Anyhow, the thing that made me write this post is a conversation I had with my sister about an hour ago. Out of pure curiosity as to what she'd say to it, I sent her a Now Hiring from one of my favourite Lithuanian festival foods - Beaver's Pancakery (rough translation). My sister is in her final year of uni, and what I expected her to say was something along the lines of 'piss off, I'm too busy writing my dissertation'. However, what I got back felt like a slap on the face as it was so unexpected.
The initial response was 'I don't want to work with food any more, ya'know'. So jokingly, thinking she was being facetious, I went 'yeah, that's obvs too low for you now, won't go below management level'... What came next was like a fucking grand-piano dropping right onto my head. 'Well, you see, all that fake smiling and pretending to be friendly, it's just not for me!', she said.
I couldn't believe what I was reading. Initially I took that response as personal offence - I worked in an absolute craphole of a job kissing fat chavs' arses for nearly four years, and she was fully aware of it! Is that what you think of me? That THAT was my bloody calling for all those years?
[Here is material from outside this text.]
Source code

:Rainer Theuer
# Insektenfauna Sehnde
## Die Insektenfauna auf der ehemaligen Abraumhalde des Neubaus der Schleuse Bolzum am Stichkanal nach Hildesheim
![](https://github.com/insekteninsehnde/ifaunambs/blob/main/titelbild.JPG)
I went to argue and in a way - stand my ground. I asked whether she thought anyone working in the service industry, the minimum-paid jobs, whether any of those people thought it was for them. I said to her 'everyone's got to start somewhere...', meaning you have to have experience sweating away in a kitchen in order to eventually escape it. She then added up all her work time (which was all in the service/food industry) to 4-5 months and said 'well, of course, but I have already started', implying that after those 4 months, the only way is up. She told me that the few months she did work as a waitress was enough for her to realise it wasn't for her.
Once again, I was shocked, but didn't continue the conversation. Her rhetoric reminded me so much of the people you see on those horrible fury-inducing programmes about people on benefits. It's now been some time since this chat happened but I haven't stopped thinking about what she said.
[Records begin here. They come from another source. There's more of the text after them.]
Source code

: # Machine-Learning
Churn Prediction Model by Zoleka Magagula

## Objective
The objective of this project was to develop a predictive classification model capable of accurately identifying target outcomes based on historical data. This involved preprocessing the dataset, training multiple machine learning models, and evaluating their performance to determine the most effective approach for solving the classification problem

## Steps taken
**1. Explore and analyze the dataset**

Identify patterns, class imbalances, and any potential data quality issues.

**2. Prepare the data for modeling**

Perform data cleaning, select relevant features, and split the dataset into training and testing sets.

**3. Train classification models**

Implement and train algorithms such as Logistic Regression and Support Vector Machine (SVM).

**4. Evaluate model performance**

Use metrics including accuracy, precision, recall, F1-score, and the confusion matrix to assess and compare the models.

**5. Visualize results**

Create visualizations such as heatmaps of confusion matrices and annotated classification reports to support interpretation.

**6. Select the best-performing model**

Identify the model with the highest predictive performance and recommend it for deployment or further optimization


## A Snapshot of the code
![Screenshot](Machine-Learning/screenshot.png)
As if we had actually been brought up in the same household with the same values and expectations?! I'm aware I said that I didn't want to work in food more than a dozen times last time I was job-hunting, but by that time I had already graduated, had years of minimum-wage customer facing experience under my belt, and had moved out and been fully supporting myself for longer than 2 years. My sister, however, hasn't had to work in order to survive for a day in her life, she has not moved out and I definitely don't see that happening any time soon. Whenever she did have a job, it was just part time and as far as I'm aware, it wasn't her only income, i.e., mum and dad would still give a little bit of pocket money - and obviously she never paid rent.
I am sitting here completely baffled. Isn't she sick of being stuck living with our parents? She always tells me she is. Isn't there any urgency of becoming independent? Does she actually feel that her degree from a way-below-par university will provide her with an open road for career-building? Or is she just so deluded she thinks everyone out there is following their true calling, and only does jobs that are meant for them?
I can't say I'm proud of having worked at McDonald's for that long, that's why it's on the list. But I definitely do not regret it one bit. Aside from the fact that I met some truly brilliant people there, it taught me some valuable life lessons. The most important of all - you have to work in the service industry for some time to understand what it means to be a decent person. There's so much truth in the saying that a person who is nice to you but rude to the waiter is not a nice person! I learned that in order to succeed you don't just have to be good at what you do. Sometimes you have to be good at playing other people too. Most times the world isn't fair and that's just the way it is, hence why, you're better off playing the game than sitting silently in the corner doing your job perfectly well. It taught me just how completely appalling people who can work but won't are. Because at points when I was scrubbing disgusting day's worth of grease (and believe me, that's a lot of grease) off an extractor fan at 3am in ice cold water, I certainly wasn't thinking that this job is my true calling and that is the reason why I'm in it. Because when I was putting on an ill-fitting polo that had already been washed twice and still reeked of sweat, I definitely didn't think this job is what I want to do for the rest of my life. Because when some benefit scrounging scumbag shouted at me and called me a thick cunt for not giving him enough dipping sauce, I never thought 'this job is meant for me'.
I was thinking that to me, as an educated twenty-something, freeloading just wasn't an option.
And I still can't believe that to my sister, it is.